KO prezentuje ruch kontroli wyborów jako panaceum na czary przy urnach. Obawy o fałszerstwo wyborcze są przedmiotem troski polityków, ekspertów i dziennikarzy. Wskazywana jest tutaj szczególnie propaganda TVPiS i Lex Tusk. Nie są to jednak rzeczywiste sposoby, w które PiS wybory sfałszuje. I zrobi to przy całkowitej bierności opozycji. Dlaczego?
Po pierwsze, wybory nie będą równe, czego wymaga art. 96 Konstytucji. 22 mandaty w 21 okręgach zostaną przyznane niewłaściwie. Ordynacja wyborcza wymaga zachowania zbliżonej proporcji pomiędzy liczbą uprawnionych, a liczbą mandatów do zdobycia w okręgu. W przypadku zmian demograficznych PKW ma obowiązek złożyć do Sejmu wniosek o odpowiednie zmiany liczby mandatów w okręgach. PKW wywiązała się z tego obowiązku, a Sejm oczywiście wniosek odrzucił. Zmiany te powinny wyglądać w sposób następujący:
W sytuacji, gdy o większości parlamentarnej decyduje kilka mandatów, te 22 najprawdopodobniej będą przesądzające. Nawet przy wyniku z 2019 roku opozycja zdobyłaby o 4 mandaty więcej. W tym roku, wszystko wskazuje, że ten wynik opozycji będzie lepszy, zatem różnica byłaby jeszcze większa.
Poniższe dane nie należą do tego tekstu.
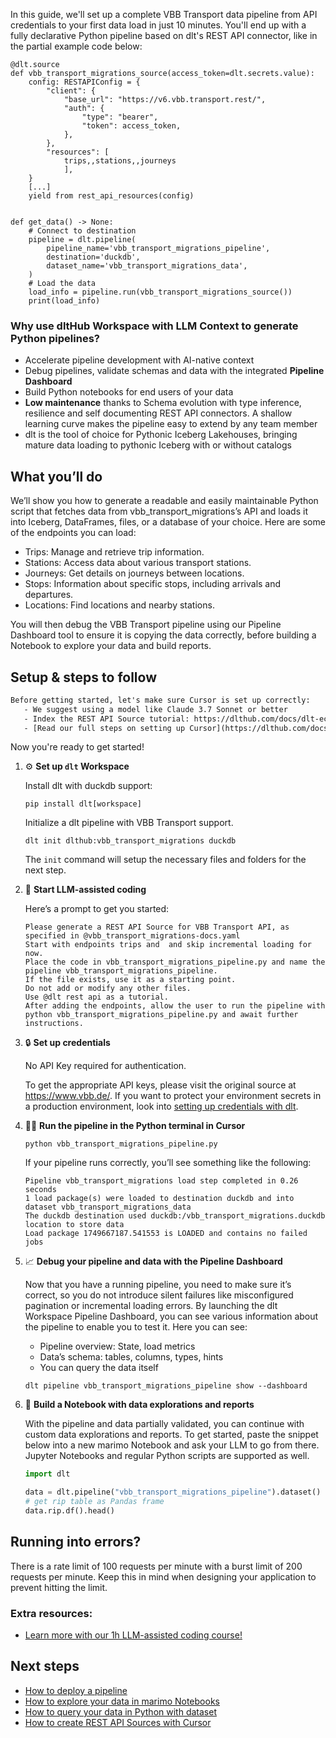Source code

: In this guide, we'll set up a complete VBB Transport data pipeline from API credentials to your first data load in just 10 minutes. You'll end up with a fully declarative Python pipeline based on dlt's REST API connector, like in the partial example code below:

```python-outcome
@dlt.source
def vbb_transport_migrations_source(access_token=dlt.secrets.value):
    config: RESTAPIConfig = {
        "client": {
            "base_url": "https://v6.vbb.transport.rest/",
            "auth": {
                "type": "bearer",
                "token": access_token,
            },
        },
        "resources": [
            trips,,stations,,journeys
            ],
    }
    [...]
    yield from rest_api_resources(config)


def get_data() -> None:
    # Connect to destination
    pipeline = dlt.pipeline(
        pipeline_name='vbb_transport_migrations_pipeline',
        destination='duckdb',
        dataset_name='vbb_transport_migrations_data', 
    )
    # Load the data
    load_info = pipeline.run(vbb_transport_migrations_source())
    print(load_info) 
```

### Why use dltHub Workspace with LLM Context to generate Python pipelines?

- Accelerate pipeline development with AI-native context
- Debug pipelines, validate schemas and data with the integrated **Pipeline Dashboard**
- Build Python notebooks for end users of your data
- **Low maintenance** thanks to Schema evolution with type inference, resilience and self documenting REST API connectors. A shallow learning curve makes the pipeline easy to extend by any team member
- dlt is the tool of choice for Pythonic Iceberg Lakehouses, bringing mature data loading to pythonic Iceberg with or without catalogs

## What you’ll do

We’ll show you how to generate a readable and easily maintainable Python script that fetches data from vbb_transport_migrations’s API and loads it into Iceberg, DataFrames, files, or a database of your choice. Here are some of the endpoints you can load:

- Trips: Manage and retrieve trip information.
- Stations: Access data about various transport stations.
- Journeys: Get details on journeys between locations.
- Stops: Information about specific stops, including arrivals and departures.
- Locations: Find locations and nearby stations.

You will then debug the VBB Transport pipeline using our Pipeline Dashboard tool to ensure it is copying the data correctly, before building a Notebook to explore your data and build reports.

## Setup & steps to follow

```default
Before getting started, let's make sure Cursor is set up correctly:
   - We suggest using a model like Claude 3.7 Sonnet or better
   - Index the REST API Source tutorial: https://dlthub.com/docs/dlt-ecosystem/verified-sources/rest_api/ and add it to context as **@dlt rest api**
   - [Read our full steps on setting up Cursor](https://dlthub.com/docs/dlt-ecosystem/llm-tooling/cursor-restapi#23-configuring-cursor-with-documentation)
```

Now you're ready to get started!

1. ⚙️ **Set up `dlt` Workspace**
    
    Install dlt with duckdb support:
    ```shell
    pip install dlt[workspace]
    ```

    Initialize a dlt pipeline with VBB Transport support.
    ```shell
    dlt init dlthub:vbb_transport_migrations duckdb
    ```

    The `init` command will setup the necessary files and folders for the next step.
    
2. 🤠 **Start LLM-assisted coding**
    
    Here’s a prompt to get you started:
    
    ```prompt
    Please generate a REST API Source for VBB Transport API, as specified in @vbb_transport_migrations-docs.yaml 
    Start with endpoints trips and  and skip incremental loading for now. 
    Place the code in vbb_transport_migrations_pipeline.py and name the pipeline vbb_transport_migrations_pipeline. 
    If the file exists, use it as a starting point. 
    Do not add or modify any other files. 
    Use @dlt rest api as a tutorial. 
    After adding the endpoints, allow the user to run the pipeline with python vbb_transport_migrations_pipeline.py and await further instructions.
    ```

    
3. 🔒 **Set up credentials** 
    
    No API Key required for authentication.
    
    To get the appropriate API keys, please visit the original source at https://www.vbb.de/.
    If you want to protect your environment secrets in a production environment, look into [setting up credentials with dlt](https://dlthub.com/docs/walkthroughs/add_credentials).
    
4. 🏃‍♀️ **Run the pipeline in the Python terminal in Cursor**
    
    ```shell
    python vbb_transport_migrations_pipeline.py
    ```
    
    If your pipeline runs correctly, you’ll see something like the following:
    
    ```shell
    Pipeline vbb_transport_migrations load step completed in 0.26 seconds
    1 load package(s) were loaded to destination duckdb and into dataset vbb_transport_migrations_data
    The duckdb destination used duckdb:/vbb_transport_migrations.duckdb location to store data
    Load package 1749667187.541553 is LOADED and contains no failed jobs
    ```
    
5. 📈 **Debug your pipeline and data with the Pipeline Dashboard**

    Now that you have a running pipeline, you need to make sure it’s correct, so you do not introduce silent failures like misconfigured pagination or incremental loading errors. By launching the dlt Workspace Pipeline Dashboard, you can see various information about the pipeline to enable you to test it. Here you can see:
    - Pipeline overview: State, load metrics
    - Data’s schema: tables, columns, types, hints
    - You can query the data itself
    
    ```shell
    dlt pipeline vbb_transport_migrations_pipeline show --dashboard
    ```
    
6. 🐍 **Build a Notebook with data explorations and reports**

    With the pipeline and data partially validated, you can continue with custom data explorations and reports. To get started, paste the snippet below into a new marimo Notebook and ask your LLM to go from there. Jupyter Notebooks and regular Python scripts are supported as well.

    
    ```python
    import dlt

   data = dlt.pipeline("vbb_transport_migrations_pipeline").dataset()
   # get rip table as Pandas frame
   data.rip.df().head()
    ```

## Running into errors?

There is a rate limit of 100 requests per minute with a burst limit of 200 requests per minute. Keep this in mind when designing your application to prevent hitting the limit.

### Extra resources:

- [Learn more with our 1h LLM-assisted coding course!](https://www.youtube.com/watch?v=GGid70rnJuM)

## Next steps

- [How to deploy a pipeline](https://dlthub.com/docs/walkthroughs/deploy-a-pipeline)
- [How to explore your data in marimo Notebooks](https://dlthub.com/docs/general-usage/dataset-access/marimo)
- [How to query your data in Python with dataset](https://dlthub.com/docs/general-usage/dataset-access/dataset)
- [How to create REST API Sources with Cursor](https://dlthub.com/docs/dlt-ecosystem/llm-tooling/cursor-restapi)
Po drugie, referendum. PiS nie chodzi tu o wygranie referendum, a nawet o uczynienie z uchodźców głównego tematu wyborów (już widać, że ten temat, inaczej niż w 2015, „nie niesie”). Chodzi o możliwość nieograniczonego i niekontrolowanego finansowania kampanii przez podmioty zależne od rządu. Zasady finansowanie w ordynacji wyborczej i ustawie referendalnej są całkowicie odmienne. W przypadku kampanii wyborczej finansowanie jest nadzorowane bardzo restrykcyjne, a złamanie przepisów obłożone poważnymi finansowymi karami za niewielkie wykroczenia. W przypadku kampanii referendalnej panuje całkowita wolna amerykanka. Kampanię może prowadzić organizacja społeczna, która istnieje co najmniej od roku. Restrykcje dotyczące finasowania praktycznie nie istnieją.
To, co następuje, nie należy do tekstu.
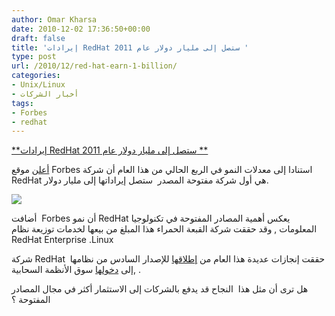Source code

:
 ```yaml
---
author: Omar Kharsa
date: 2010-12-02 17:36:50+00:00
draft: false
title: 'إيرادات RedHat ستصل إلى مليار دولار عام 2011 '
type: post
url: /2010/12/red-hat-earn-1-billion/
categories:
- Unix/Linux
- أخبار الشركات
tags:
- Forbes
- redhat
---
```


[**إيرادات RedHat ستصل إلى مليار دولار عام 2011 **](https://www.it-scoop.com/2010/12/red-hat-earn-1-billion/)


[أعلن](http://blogs.forbes.com/ciocentral/2010/11/30/red-hat-at-1-billion/) موقع Forbes استنادا إلى معدلات النمو في الربع الحالي من هذا العام أن شركة  RedHat هي أول شركة مفتوحة المصدر  ستصل إيراداتها إلى مليار دولار.

[![](https://www.it-scoop.com/wp-content/uploads/2010/12/images.jpg)
](https://www.it-scoop.com/2010/12/red-hat-earn-1-billion/)

أضافت  Forbes أن نمو RedHat يعكس أهمية المصادر المفتوحة في تكنولوجيا المعلومات , وقد حققت شركة القبعة الحمراء هذا المبلغ من بيعها لخدمات توزيعة نظام  RedHat Enterprise .Linux


[
](https://www.it-scoop.com/wp-content/uploads/2010/12/a.jpg)


شركة RedHat  حققت إنجازات عديدة هذا العام من [إطلاقها](www.it-scoop.com/2010/11/red-hat-enterprise-linux-6) للإصدار السادس من نظامها ,إلى [دخولها](www.it-scoop.com/2010/12/redhat-makara-paas) سوق الأنظمة السحابية .

هل ترى أن مثل هذا  النجاح قد يدفع بالشركات إلى الاستثمار أكثر في مجال المصادر المفتوحة ؟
To nie jest teoretyczne zagrożenie. Orlen stać na przekazanie dowolnie wysokiej kwoty do jednej z fundacji PiS. Przez przypadek w tej kampanii wystąpią politycy PiS (bo przecież sprawę pasożytów i drobnoustrojów wnoszonych do Polski przez uchodźców od dawna jest przedmiotem ich troski). Opozycja może mieć nawet problem z wykupieniem billboardów, bo wszystkie będą zajęte. Nie mamy Pana płaszcza i co Pan nam zrobi.
Można było zrobić aferę na cały świat w sprawie Lex Tusk, które rzeczywiście może wpływać na wynik wyborów, choć nie wiadomo, w którą stronę. Ale w kwestiach, które spełniają nie tylko rzeczywiste, ale i konstytucyjne znamiona fałszerstwa zapanowało milczenie.
Nie to, że opozycja nie potrafiła się dogadać w sprawie wspólnych list spowoduje, że te wybory przegramy. Na własne życzenie. 22 mandaty zostaną przydzielone bezprawnie. Kampania wyborcza partii rządzącej zostanie sfinansowana bezprawnie. Milczenie opozycji oznacza zgodę.